I think the hardest part is that we can't prepare the people we love for the pain they will experience when we are gone. It would make things a lot easier for us if we could tell them that "this is what I want" and "I will be without pain and that is something I am happy about and looking forward to".

All those questions they will ask themselves. Could they have helped? Could they have stopped? Would we want them to stop us? Why would we want to die? Was there nothing "good" that kept us?

I think that's why it can be quite helpful and healing to leave a well thought out and well written letter.
Trying to answer as many questions as your family might have.

You could address yours to your grandma. Explain to her how you feel. That you will miss her and that you know she loved you. Maybe adding that she couldn't have loved you more and that you are grateful for it.

You will have to decide if you want to be blunt and honest about the other members of your family. Saying that you don't feel they cared or loved you. Or maybe you are o.k. with just not mentioning it at all since they will likely still grieve you. In some way or another.

It's complicated and very personal of course.

TL;DR: write a nice farewell letter to your grandma and tell her that you love her
 
FuneralCry

FuneralCry

Just wanting some peace
Sep 24, 2020
43,270
I agree about writing a note, that is what I would personally do as it could give those left behind some closure and mean that they are not left with unanswered questions. I understand that it can be awful enduring an existence which is constant suffering and I'm sorry that life has been so cruel. I wish you peace and freedom.
 
Littlewittlelight

Littlewittlelight

Specialist
Sep 3, 2022
347
I dont really care about how my death will affect my siblings or my parents. But im just worried how it will affect my grandma because she really seems to care about me. She lives alone and she doesnt really have any other family in the country and in basically the only one who comes and visits her.

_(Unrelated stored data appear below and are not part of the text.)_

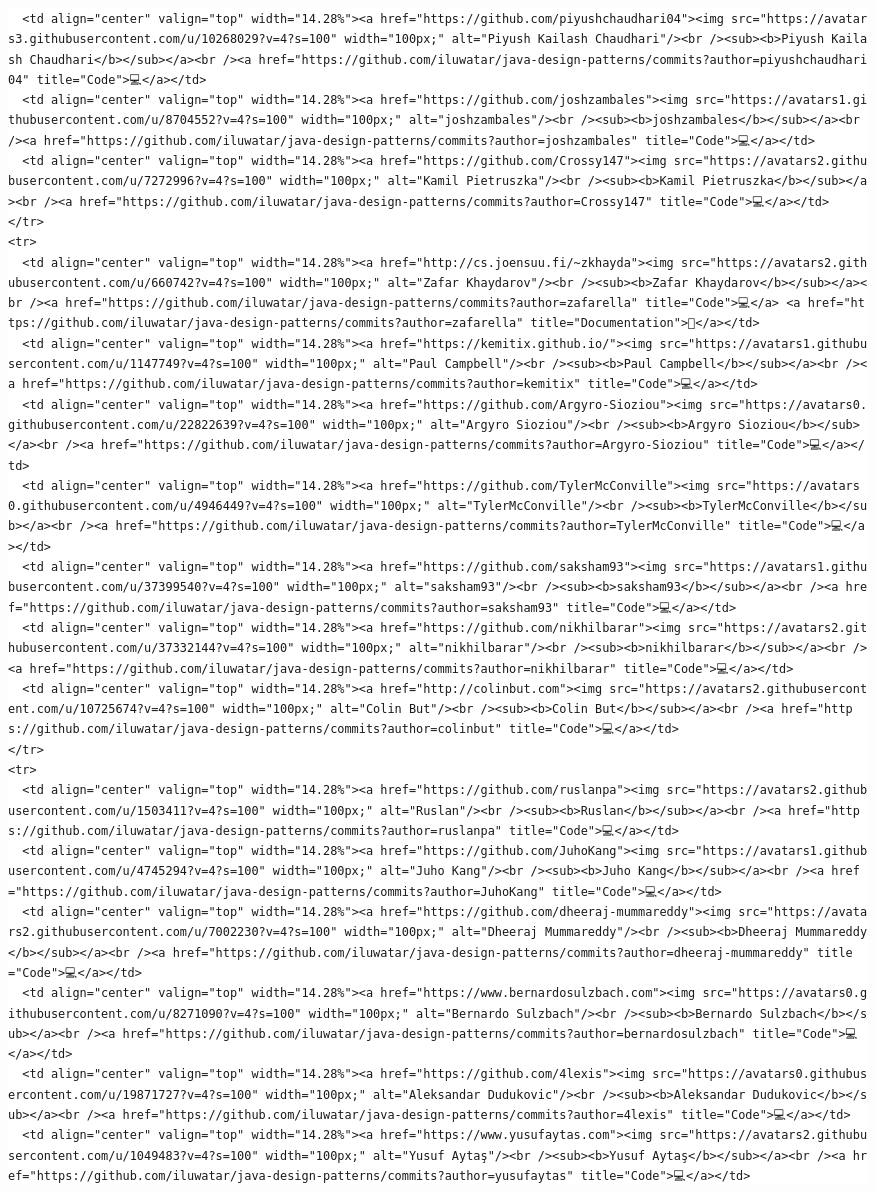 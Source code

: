       <td align="center" valign="top" width="14.28%"><a href="https://github.com/piyushchaudhari04"><img src="https://avatars3.githubusercontent.com/u/10268029?v=4?s=100" width="100px;" alt="Piyush Kailash Chaudhari"/><br /><sub><b>Piyush Kailash Chaudhari</b></sub></a><br /><a href="https://github.com/iluwatar/java-design-patterns/commits?author=piyushchaudhari04" title="Code">💻</a></td>
      <td align="center" valign="top" width="14.28%"><a href="https://github.com/joshzambales"><img src="https://avatars1.githubusercontent.com/u/8704552?v=4?s=100" width="100px;" alt="joshzambales"/><br /><sub><b>joshzambales</b></sub></a><br /><a href="https://github.com/iluwatar/java-design-patterns/commits?author=joshzambales" title="Code">💻</a></td>
      <td align="center" valign="top" width="14.28%"><a href="https://github.com/Crossy147"><img src="https://avatars2.githubusercontent.com/u/7272996?v=4?s=100" width="100px;" alt="Kamil Pietruszka"/><br /><sub><b>Kamil Pietruszka</b></sub></a><br /><a href="https://github.com/iluwatar/java-design-patterns/commits?author=Crossy147" title="Code">💻</a></td>
    </tr>
    <tr>
      <td align="center" valign="top" width="14.28%"><a href="http://cs.joensuu.fi/~zkhayda"><img src="https://avatars2.githubusercontent.com/u/660742?v=4?s=100" width="100px;" alt="Zafar Khaydarov"/><br /><sub><b>Zafar Khaydarov</b></sub></a><br /><a href="https://github.com/iluwatar/java-design-patterns/commits?author=zafarella" title="Code">💻</a> <a href="https://github.com/iluwatar/java-design-patterns/commits?author=zafarella" title="Documentation">📖</a></td>
      <td align="center" valign="top" width="14.28%"><a href="https://kemitix.github.io/"><img src="https://avatars1.githubusercontent.com/u/1147749?v=4?s=100" width="100px;" alt="Paul Campbell"/><br /><sub><b>Paul Campbell</b></sub></a><br /><a href="https://github.com/iluwatar/java-design-patterns/commits?author=kemitix" title="Code">💻</a></td>
      <td align="center" valign="top" width="14.28%"><a href="https://github.com/Argyro-Sioziou"><img src="https://avatars0.githubusercontent.com/u/22822639?v=4?s=100" width="100px;" alt="Argyro Sioziou"/><br /><sub><b>Argyro Sioziou</b></sub></a><br /><a href="https://github.com/iluwatar/java-design-patterns/commits?author=Argyro-Sioziou" title="Code">💻</a></td>
      <td align="center" valign="top" width="14.28%"><a href="https://github.com/TylerMcConville"><img src="https://avatars0.githubusercontent.com/u/4946449?v=4?s=100" width="100px;" alt="TylerMcConville"/><br /><sub><b>TylerMcConville</b></sub></a><br /><a href="https://github.com/iluwatar/java-design-patterns/commits?author=TylerMcConville" title="Code">💻</a></td>
      <td align="center" valign="top" width="14.28%"><a href="https://github.com/saksham93"><img src="https://avatars1.githubusercontent.com/u/37399540?v=4?s=100" width="100px;" alt="saksham93"/><br /><sub><b>saksham93</b></sub></a><br /><a href="https://github.com/iluwatar/java-design-patterns/commits?author=saksham93" title="Code">💻</a></td>
      <td align="center" valign="top" width="14.28%"><a href="https://github.com/nikhilbarar"><img src="https://avatars2.githubusercontent.com/u/37332144?v=4?s=100" width="100px;" alt="nikhilbarar"/><br /><sub><b>nikhilbarar</b></sub></a><br /><a href="https://github.com/iluwatar/java-design-patterns/commits?author=nikhilbarar" title="Code">💻</a></td>
      <td align="center" valign="top" width="14.28%"><a href="http://colinbut.com"><img src="https://avatars2.githubusercontent.com/u/10725674?v=4?s=100" width="100px;" alt="Colin But"/><br /><sub><b>Colin But</b></sub></a><br /><a href="https://github.com/iluwatar/java-design-patterns/commits?author=colinbut" title="Code">💻</a></td>
    </tr>
    <tr>
      <td align="center" valign="top" width="14.28%"><a href="https://github.com/ruslanpa"><img src="https://avatars2.githubusercontent.com/u/1503411?v=4?s=100" width="100px;" alt="Ruslan"/><br /><sub><b>Ruslan</b></sub></a><br /><a href="https://github.com/iluwatar/java-design-patterns/commits?author=ruslanpa" title="Code">💻</a></td>
      <td align="center" valign="top" width="14.28%"><a href="https://github.com/JuhoKang"><img src="https://avatars1.githubusercontent.com/u/4745294?v=4?s=100" width="100px;" alt="Juho Kang"/><br /><sub><b>Juho Kang</b></sub></a><br /><a href="https://github.com/iluwatar/java-design-patterns/commits?author=JuhoKang" title="Code">💻</a></td>
      <td align="center" valign="top" width="14.28%"><a href="https://github.com/dheeraj-mummareddy"><img src="https://avatars2.githubusercontent.com/u/7002230?v=4?s=100" width="100px;" alt="Dheeraj Mummareddy"/><br /><sub><b>Dheeraj Mummareddy</b></sub></a><br /><a href="https://github.com/iluwatar/java-design-patterns/commits?author=dheeraj-mummareddy" title="Code">💻</a></td>
      <td align="center" valign="top" width="14.28%"><a href="https://www.bernardosulzbach.com"><img src="https://avatars0.githubusercontent.com/u/8271090?v=4?s=100" width="100px;" alt="Bernardo Sulzbach"/><br /><sub><b>Bernardo Sulzbach</b></sub></a><br /><a href="https://github.com/iluwatar/java-design-patterns/commits?author=bernardosulzbach" title="Code">💻</a></td>
      <td align="center" valign="top" width="14.28%"><a href="https://github.com/4lexis"><img src="https://avatars0.githubusercontent.com/u/19871727?v=4?s=100" width="100px;" alt="Aleksandar Dudukovic"/><br /><sub><b>Aleksandar Dudukovic</b></sub></a><br /><a href="https://github.com/iluwatar/java-design-patterns/commits?author=4lexis" title="Code">💻</a></td>
      <td align="center" valign="top" width="14.28%"><a href="https://www.yusufaytas.com"><img src="https://avatars2.githubusercontent.com/u/1049483?v=4?s=100" width="100px;" alt="Yusuf Aytaş"/><br /><sub><b>Yusuf Aytaş</b></sub></a><br /><a href="https://github.com/iluwatar/java-design-patterns/commits?author=yusufaytas" title="Code">💻</a></td> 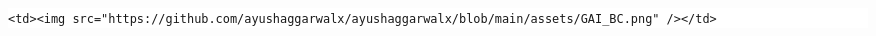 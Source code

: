     <td><img src="https://github.com/ayushaggarwalx/ayushaggarwalx/blob/main/assets/GAI_BC.png" /></td>
 </tr>
 <tr>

Life has become unbearable for me with all my trauma and health problems. I just cant keep going on like this and it hurts to live everyday. Im tired because i do not have a home here ( i live jn a welfare program with 5 other people in one apartment), i also dont have family or friends here and i have expensive medications that i simply cannot afford and working seems daunting to me becausd of my anxiety and mood swings.

Im really stuck because my SN is coming aoon and im just worried that the thoughts of how it will affect her will influence my SI
Sorry you are going through this . Let her know you loved her and appreciate everything gonna be hard but I agree with what these people had to say it's all you can do and you are a human if there is any way that can better your situation or give hope try to give it another shot if not you are still the same human they can't and won't do everything for us. We either have to do it or find a way and we are humans if we have feelings and want the pain to end someway it could be either way getting help or any other way it doesn't make us any different from any other human. As long as I am a human I would try to keep understanding a little why we feel this way. I am sorry you are going through this.
 
jane

jane

death is not the end
Sep 5, 2022
22
im in a similar situation. its a bit mssed up but i tell myself "if im dead, will it still matter?" thats def the heartless way to go and im constantly conflicted in my head.
 
theboy

theboy

Illuminated
Jul 15, 2022
3,177
I understand your situation. Leaving the family is very raw, have you thought about leaving a note?